The triangular numbers as you defined them form column$~2$ of Pascal's triangle (which I'm thinking of as having its left edge vertical), with indexing starting such that $T_0$ is the entry $\binom12=0$ just above the right edge. For finding the coefficients of $(1-x)^{-3}$, it is useful to use the convention of extending the definition of binomial coefficients to arbitrary upper indices by setting $$ \binom ak=\frac{a(a-1)\ldots(a-k+1)}{k!}, $$ which is motivated in large part by the fact that the binomial formula generalises as (formal) power series: $$ (1+X)^a=\sum_{k=0}^\infty\binom akX^k \qquad\text{for all $a$.} $$ For $a=-3$ on gets the coefficients of $(1-x)^{-3}$ as $(-1)^k\binom{-3}k$ for $k\geq0$. Now from the definition above one gets $$ (-1)^k\binom{-n}k=(-1)^k\frac{(-n)(-n-1)\ldots(-n-k+1)}{k!} =\frac{n(n+1)\ldots(n+k-1)}{k!}=\binom{n+k-1}k $$ which explains why negative binomial powers are usually written for $1-x$ rather than for $1+x$: the binomial coefficients with negative upper index have alternating signs, which the $(-1)^k$ nicely cancels out. If the upper index $-n$ was a negative integer, then it is possible and often useful to apply symmetry of binomial coefficients to the final expression above, giving $$ (-1)^k\binom{-n}k=\binom{n+k-1}k=\binom{n+k-1}{n-1} $$ so that row$~-n$ of Pascal's "triangle", after throwing out the alternating signs, becomes column$~n-1$, starting from the entry $\binom{n-1}{n-1}$ on the right edge of the triangle.

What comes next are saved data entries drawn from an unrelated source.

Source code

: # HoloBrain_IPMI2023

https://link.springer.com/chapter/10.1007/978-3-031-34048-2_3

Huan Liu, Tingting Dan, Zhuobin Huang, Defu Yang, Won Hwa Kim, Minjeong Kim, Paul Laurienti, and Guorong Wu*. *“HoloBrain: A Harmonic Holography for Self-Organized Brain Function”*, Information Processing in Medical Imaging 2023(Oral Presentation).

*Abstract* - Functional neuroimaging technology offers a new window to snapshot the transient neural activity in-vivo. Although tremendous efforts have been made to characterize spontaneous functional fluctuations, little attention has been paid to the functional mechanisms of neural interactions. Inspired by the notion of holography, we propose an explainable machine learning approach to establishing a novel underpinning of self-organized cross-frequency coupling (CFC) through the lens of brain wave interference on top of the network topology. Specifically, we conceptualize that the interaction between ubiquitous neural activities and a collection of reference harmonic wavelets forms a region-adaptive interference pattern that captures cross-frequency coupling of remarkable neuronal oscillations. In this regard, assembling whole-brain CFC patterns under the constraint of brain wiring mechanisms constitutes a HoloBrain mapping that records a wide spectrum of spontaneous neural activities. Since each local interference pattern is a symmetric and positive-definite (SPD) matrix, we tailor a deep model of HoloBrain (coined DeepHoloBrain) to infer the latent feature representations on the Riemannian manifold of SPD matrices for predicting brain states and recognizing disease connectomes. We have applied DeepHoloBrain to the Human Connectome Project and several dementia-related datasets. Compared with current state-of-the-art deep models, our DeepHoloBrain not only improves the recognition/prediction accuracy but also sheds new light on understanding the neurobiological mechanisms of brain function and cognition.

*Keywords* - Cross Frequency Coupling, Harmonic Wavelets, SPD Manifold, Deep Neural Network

[Please be warned that the symmetry law applied only holds for the non-extended binomial coefficients, those with non-negative integer indices; whence the restriction to $-n$ being a negative integer, so that one has $n+k-1\in\mathbf N$ for all $k\in\mathbf N$, and symmetry applies.]

All this is general, and often useful. In the case of the coefficients of $(1-x)^{-3}$ it gives then as $$ (-1)^k\binom{-3}k = \binom{3+k-1}{3-1} = \binom{k+2}2=T_{k+1}. $$

The above indicates that you can also get the coefficients of $(1-x)^{-4}$ as the tetrahedral numbers $\binom{k+3}3$, which are sums $\sum_{i=2}^{k+2}\binom i2$ of triangular numbers, and so forth.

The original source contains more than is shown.